Your objective:
Should the word "data" occur in a line of the records, copy that line.

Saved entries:

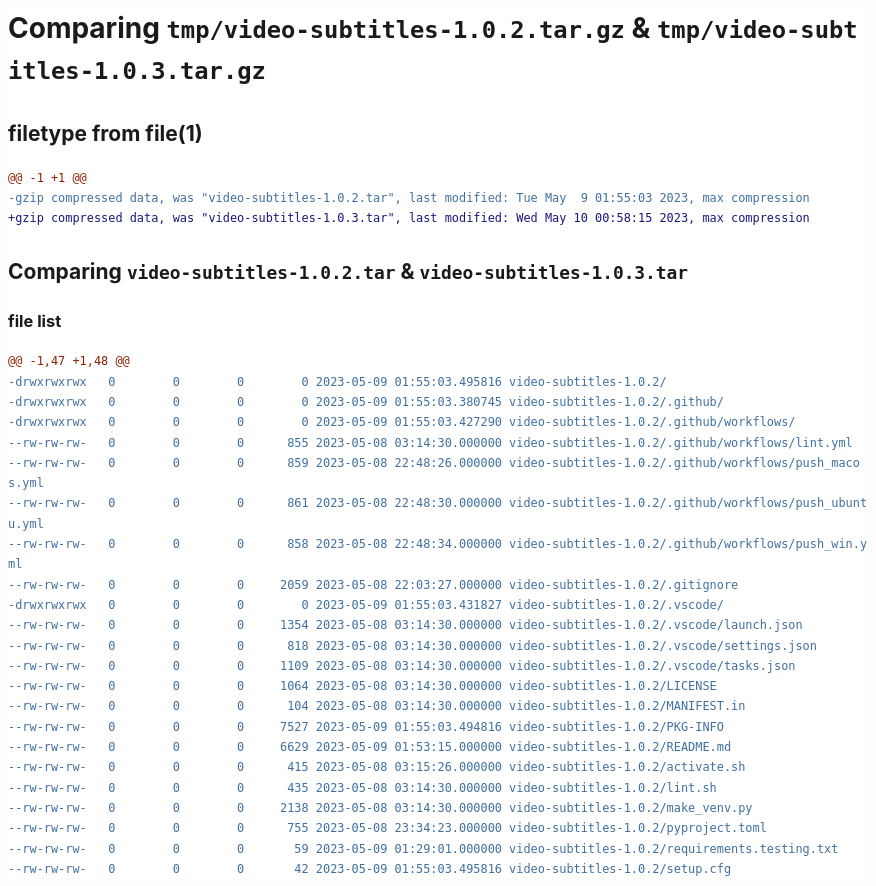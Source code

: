 # Comparing `tmp/video-subtitles-1.0.2.tar.gz` & `tmp/video-subtitles-1.0.3.tar.gz`

## filetype from file(1)

```diff
@@ -1 +1 @@
-gzip compressed data, was "video-subtitles-1.0.2.tar", last modified: Tue May  9 01:55:03 2023, max compression
+gzip compressed data, was "video-subtitles-1.0.3.tar", last modified: Wed May 10 00:58:15 2023, max compression
```

## Comparing `video-subtitles-1.0.2.tar` & `video-subtitles-1.0.3.tar`

### file list

```diff
@@ -1,47 +1,48 @@
-drwxrwxrwx   0        0        0        0 2023-05-09 01:55:03.495816 video-subtitles-1.0.2/
-drwxrwxrwx   0        0        0        0 2023-05-09 01:55:03.380745 video-subtitles-1.0.2/.github/
-drwxrwxrwx   0        0        0        0 2023-05-09 01:55:03.427290 video-subtitles-1.0.2/.github/workflows/
--rw-rw-rw-   0        0        0      855 2023-05-08 03:14:30.000000 video-subtitles-1.0.2/.github/workflows/lint.yml
--rw-rw-rw-   0        0        0      859 2023-05-08 22:48:26.000000 video-subtitles-1.0.2/.github/workflows/push_macos.yml
--rw-rw-rw-   0        0        0      861 2023-05-08 22:48:30.000000 video-subtitles-1.0.2/.github/workflows/push_ubuntu.yml
--rw-rw-rw-   0        0        0      858 2023-05-08 22:48:34.000000 video-subtitles-1.0.2/.github/workflows/push_win.yml
--rw-rw-rw-   0        0        0     2059 2023-05-08 22:03:27.000000 video-subtitles-1.0.2/.gitignore
-drwxrwxrwx   0        0        0        0 2023-05-09 01:55:03.431827 video-subtitles-1.0.2/.vscode/
--rw-rw-rw-   0        0        0     1354 2023-05-08 03:14:30.000000 video-subtitles-1.0.2/.vscode/launch.json
--rw-rw-rw-   0        0        0      818 2023-05-08 03:14:30.000000 video-subtitles-1.0.2/.vscode/settings.json
--rw-rw-rw-   0        0        0     1109 2023-05-08 03:14:30.000000 video-subtitles-1.0.2/.vscode/tasks.json
--rw-rw-rw-   0        0        0     1064 2023-05-08 03:14:30.000000 video-subtitles-1.0.2/LICENSE
--rw-rw-rw-   0        0        0      104 2023-05-08 03:14:30.000000 video-subtitles-1.0.2/MANIFEST.in
--rw-rw-rw-   0        0        0     7527 2023-05-09 01:55:03.494816 video-subtitles-1.0.2/PKG-INFO
--rw-rw-rw-   0        0        0     6629 2023-05-09 01:53:15.000000 video-subtitles-1.0.2/README.md
--rw-rw-rw-   0        0        0      415 2023-05-08 03:15:26.000000 video-subtitles-1.0.2/activate.sh
--rw-rw-rw-   0        0        0      435 2023-05-08 03:14:30.000000 video-subtitles-1.0.2/lint.sh
--rw-rw-rw-   0        0        0     2138 2023-05-08 03:14:30.000000 video-subtitles-1.0.2/make_venv.py
--rw-rw-rw-   0        0        0      755 2023-05-08 23:34:23.000000 video-subtitles-1.0.2/pyproject.toml
--rw-rw-rw-   0        0        0       59 2023-05-09 01:29:01.000000 video-subtitles-1.0.2/requirements.testing.txt
--rw-rw-rw-   0        0        0       42 2023-05-09 01:55:03.495816 video-subtitles-1.0.2/setup.cfg
```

Answer box:
-gzip compressed data, was "video-subtitles-1.0.2.tar", last modified: Tue May  9 01:55:03 2023, max compression
+gzip compressed data, was "video-subtitles-1.0.3.tar", last modified: Wed May 10 00:58:15 2023, max compression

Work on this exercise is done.